**Task item**: The task calls for the count of lines containing "integral" in these records, given as a number with no other words.

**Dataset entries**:
▬▬▬▬▬▬

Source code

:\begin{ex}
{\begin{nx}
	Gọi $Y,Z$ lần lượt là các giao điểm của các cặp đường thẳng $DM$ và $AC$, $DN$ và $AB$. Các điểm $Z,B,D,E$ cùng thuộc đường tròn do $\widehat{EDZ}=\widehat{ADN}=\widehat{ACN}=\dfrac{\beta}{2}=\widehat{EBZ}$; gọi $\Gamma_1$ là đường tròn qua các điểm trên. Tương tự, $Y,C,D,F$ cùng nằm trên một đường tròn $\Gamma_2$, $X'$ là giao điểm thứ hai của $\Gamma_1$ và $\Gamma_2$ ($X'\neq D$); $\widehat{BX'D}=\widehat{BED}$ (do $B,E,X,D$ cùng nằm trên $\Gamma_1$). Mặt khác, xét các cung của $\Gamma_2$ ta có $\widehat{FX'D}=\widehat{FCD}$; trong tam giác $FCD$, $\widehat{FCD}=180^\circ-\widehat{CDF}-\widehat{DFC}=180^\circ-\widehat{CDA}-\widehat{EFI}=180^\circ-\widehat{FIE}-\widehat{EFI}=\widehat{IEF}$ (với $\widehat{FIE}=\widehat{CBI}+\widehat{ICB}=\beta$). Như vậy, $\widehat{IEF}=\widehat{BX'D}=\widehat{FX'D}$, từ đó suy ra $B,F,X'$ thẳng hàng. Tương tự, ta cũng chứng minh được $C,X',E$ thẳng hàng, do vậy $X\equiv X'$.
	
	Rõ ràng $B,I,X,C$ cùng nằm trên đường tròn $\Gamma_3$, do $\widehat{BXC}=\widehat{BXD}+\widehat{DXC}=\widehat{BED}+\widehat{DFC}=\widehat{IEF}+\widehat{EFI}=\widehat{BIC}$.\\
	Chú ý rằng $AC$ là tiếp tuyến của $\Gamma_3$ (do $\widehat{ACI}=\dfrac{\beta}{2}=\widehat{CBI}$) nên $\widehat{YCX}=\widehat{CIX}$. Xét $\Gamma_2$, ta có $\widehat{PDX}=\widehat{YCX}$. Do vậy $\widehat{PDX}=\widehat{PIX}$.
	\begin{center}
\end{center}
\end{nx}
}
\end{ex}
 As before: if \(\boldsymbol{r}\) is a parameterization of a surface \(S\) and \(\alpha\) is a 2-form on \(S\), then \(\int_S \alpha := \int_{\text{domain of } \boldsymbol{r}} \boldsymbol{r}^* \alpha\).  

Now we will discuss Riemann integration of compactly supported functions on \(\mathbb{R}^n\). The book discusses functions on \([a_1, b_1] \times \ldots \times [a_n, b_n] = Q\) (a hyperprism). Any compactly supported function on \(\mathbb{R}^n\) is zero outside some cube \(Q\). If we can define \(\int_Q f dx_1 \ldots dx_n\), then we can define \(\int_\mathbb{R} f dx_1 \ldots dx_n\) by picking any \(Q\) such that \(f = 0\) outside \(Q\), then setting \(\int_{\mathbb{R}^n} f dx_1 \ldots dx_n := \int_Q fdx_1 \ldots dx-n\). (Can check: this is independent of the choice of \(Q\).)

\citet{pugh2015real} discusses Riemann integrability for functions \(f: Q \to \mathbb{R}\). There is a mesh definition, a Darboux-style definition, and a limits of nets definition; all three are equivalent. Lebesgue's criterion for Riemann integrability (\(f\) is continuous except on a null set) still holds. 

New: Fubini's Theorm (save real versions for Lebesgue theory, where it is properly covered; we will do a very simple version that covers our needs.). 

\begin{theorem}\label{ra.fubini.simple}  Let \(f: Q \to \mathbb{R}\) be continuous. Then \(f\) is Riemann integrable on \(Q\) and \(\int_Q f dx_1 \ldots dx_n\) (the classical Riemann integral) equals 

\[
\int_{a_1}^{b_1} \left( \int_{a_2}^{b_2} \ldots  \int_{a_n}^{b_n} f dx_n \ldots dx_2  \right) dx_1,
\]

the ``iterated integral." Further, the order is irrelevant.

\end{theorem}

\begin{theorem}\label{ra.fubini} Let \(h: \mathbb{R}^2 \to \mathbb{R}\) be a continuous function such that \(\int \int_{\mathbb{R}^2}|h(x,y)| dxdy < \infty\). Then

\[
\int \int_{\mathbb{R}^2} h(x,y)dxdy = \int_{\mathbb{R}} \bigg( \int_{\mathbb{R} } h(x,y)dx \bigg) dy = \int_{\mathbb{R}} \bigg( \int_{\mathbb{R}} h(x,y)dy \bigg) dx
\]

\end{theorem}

▬▬▬▬▬▬

**Response to the exercise**: 2